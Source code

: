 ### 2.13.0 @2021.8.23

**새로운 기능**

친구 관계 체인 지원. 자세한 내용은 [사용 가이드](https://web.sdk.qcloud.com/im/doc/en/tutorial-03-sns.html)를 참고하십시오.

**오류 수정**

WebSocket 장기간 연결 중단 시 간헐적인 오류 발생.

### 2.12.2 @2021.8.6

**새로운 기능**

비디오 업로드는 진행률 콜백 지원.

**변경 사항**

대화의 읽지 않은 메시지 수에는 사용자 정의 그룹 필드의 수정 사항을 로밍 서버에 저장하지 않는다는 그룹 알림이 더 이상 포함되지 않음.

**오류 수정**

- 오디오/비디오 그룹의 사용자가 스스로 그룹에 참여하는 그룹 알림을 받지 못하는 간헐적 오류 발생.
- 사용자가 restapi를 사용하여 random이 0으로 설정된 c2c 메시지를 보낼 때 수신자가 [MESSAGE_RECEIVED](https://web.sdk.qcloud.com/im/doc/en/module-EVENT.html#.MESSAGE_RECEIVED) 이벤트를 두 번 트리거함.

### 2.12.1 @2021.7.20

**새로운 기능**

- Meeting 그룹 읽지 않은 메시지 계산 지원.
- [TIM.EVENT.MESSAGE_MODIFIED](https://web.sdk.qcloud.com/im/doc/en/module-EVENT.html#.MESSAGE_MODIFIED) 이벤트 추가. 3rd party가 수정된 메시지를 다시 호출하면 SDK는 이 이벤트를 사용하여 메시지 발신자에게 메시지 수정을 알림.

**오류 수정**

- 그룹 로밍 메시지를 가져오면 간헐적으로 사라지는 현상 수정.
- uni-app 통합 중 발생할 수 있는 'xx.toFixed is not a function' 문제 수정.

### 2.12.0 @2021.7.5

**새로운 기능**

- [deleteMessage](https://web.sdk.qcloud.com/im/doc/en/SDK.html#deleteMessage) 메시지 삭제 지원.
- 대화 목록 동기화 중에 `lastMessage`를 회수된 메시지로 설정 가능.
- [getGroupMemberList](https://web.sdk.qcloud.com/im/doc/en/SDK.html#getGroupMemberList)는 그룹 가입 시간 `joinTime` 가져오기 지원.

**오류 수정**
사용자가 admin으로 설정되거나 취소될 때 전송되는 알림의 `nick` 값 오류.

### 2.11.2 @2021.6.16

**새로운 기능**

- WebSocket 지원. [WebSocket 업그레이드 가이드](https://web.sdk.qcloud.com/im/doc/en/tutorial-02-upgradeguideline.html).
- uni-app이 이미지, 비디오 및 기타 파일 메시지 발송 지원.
+--
§ Work order
Go through the entries and copy every line that has "사용자가".

§ Task response
- 오디오/비디오 그룹의 사용자가 스스로 그룹에 참여하는 그룹 알림을 받지 못하는 간헐적 오류 발생.
- 사용자가 restapi를 사용하여 random이 0으로 설정된 c2c 메시지를 보낼 때 수신자가 [MESSAGE_RECEIVED](https://web.sdk.qcloud.com/im/doc/en/module-EVENT.html#.MESSAGE_RECEIVED) 이벤트를 두 번 트리거함.
사용자가 admin으로 설정되거나 취소될 때 전송되는 알림의 `nick` 값 오류.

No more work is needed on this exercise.